Um terço dos doentes internados com pneumonia pneumocócica morre em 10 anos

A médica espanhola Esther Redondo sublinha a importância do aumento da cobertura vacinal, principalmente em grupos de risco.

A médica espanhola Esther Redondo, que foi uma das participantes do Congresso Virtual de Vacinas deste ano, não traça um retrato animador no que diz respeito à infeção por pneumococos e reforça a importância da vacinação preventiva, principalmente no grupo de doentes mais vulneráveis.
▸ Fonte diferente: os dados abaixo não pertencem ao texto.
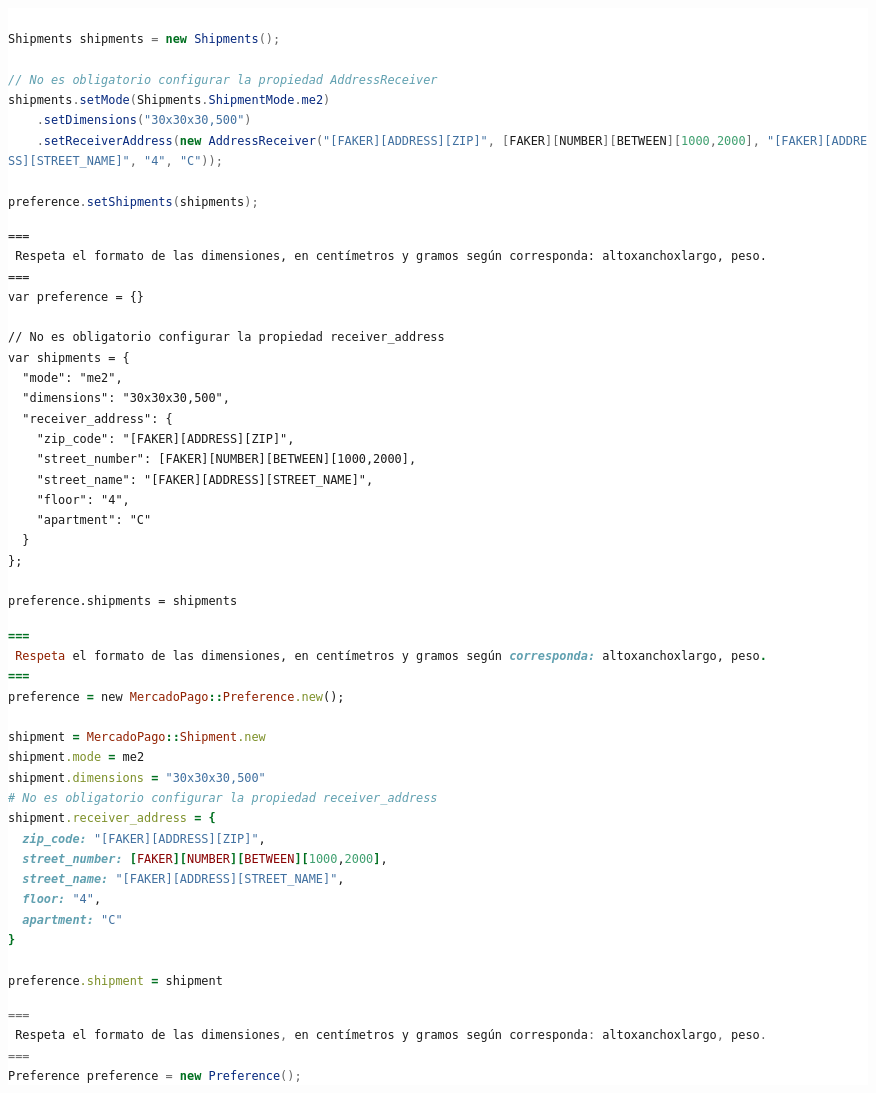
 ```java

Shipments shipments = new Shipments();

// No es obligatorio configurar la propiedad AddressReceiver
shipments.setMode(Shipments.ShipmentMode.me2)
    .setDimensions("30x30x30,500")
    .setReceiverAddress(new AddressReceiver("[FAKER][ADDRESS][ZIP]", [FAKER][NUMBER][BETWEEN][1000,2000], "[FAKER][ADDRESS][STREET_NAME]", "4", "C"));

preference.setShipments(shipments);


```
```node
===
 Respeta el formato de las dimensiones, en centímetros y gramos según corresponda: altoxanchoxlargo, peso.
===
var preference = {}

// No es obligatorio configurar la propiedad receiver_address
var shipments = {
  "mode": "me2",
  "dimensions": "30x30x30,500",
  "receiver_address": {
    "zip_code": "[FAKER][ADDRESS][ZIP]",
    "street_number": [FAKER][NUMBER][BETWEEN][1000,2000],
    "street_name": "[FAKER][ADDRESS][STREET_NAME]",
    "floor": "4",
    "apartment": "C"
  }
};

preference.shipments = shipments

```
```ruby
===
 Respeta el formato de las dimensiones, en centímetros y gramos según corresponda: altoxanchoxlargo, peso.
===
preference = new MercadoPago::Preference.new();

shipment = MercadoPago::Shipment.new
shipment.mode = me2
shipment.dimensions = "30x30x30,500"
# No es obligatorio configurar la propiedad receiver_address
shipment.receiver_address = {
  zip_code: "[FAKER][ADDRESS][ZIP]",
  street_number: [FAKER][NUMBER][BETWEEN][1000,2000],
  street_name: "[FAKER][ADDRESS][STREET_NAME]",
  floor: "4",
  apartment: "C"
}

preference.shipment = shipment

```
```csharp
===
 Respeta el formato de las dimensiones, en centímetros y gramos según corresponda: altoxanchoxlargo, peso.
===
Preference preference = new Preference();
```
“A importância da vacinação é enorme, pois não apenas evitamos a infecção, mas também as complicações, que nos grupos de risco [pessoas com mais de 65 anos, doentes crónicas e doentes imunodeprimidos] podem ser muito mais frequentes e importantes do que numa pessoa saudável que sofre de uma infecção pneumocócica”, sublinha a especialista do Centro de Saúde Internacional, em Madrid, em entrevista ao SaúdeOnline.

Quando não é possível evitar a infeção o quadro agrava-se. Esther Redondo refere que 19,4% dos pacientes internados com uma pneumonia pneumocócica desenvolve mais de uma complicação cardíaca aguda durante o internamento (arritmias, infarte agudo do miocárdio, insuficiência cardíaca), o que piora o prognóstico. Em Espanha, diz a especialista, 8,6% dos internados não resiste à infeção, enquanto a taxa de mortalidade a 10 anos é de 32,2%, ou seja, um terço dos doentes morre numa década depois de ser internado.

“Portanto, é muito importante aumentar as taxas de cobertura vacinal“, alerta.

“Estima-se que aproximadamente 80% das pneumonias na UE tenham causa bacteriana. Nos casos em que é feito um diagnóstico microbiológico da pneumonia (que geralmente é feito em 50%), aproximadamente um terço é causado pelo pneumococos. No entanto, é muito provável que o seu peso como causa seja ainda maior, pois, dessa outra metade sem diagnóstico microbiológico, grande parte dos casos também se deve ao pneumococos”, refere a especialista do Centro de Saúde Internacional, em Madrid.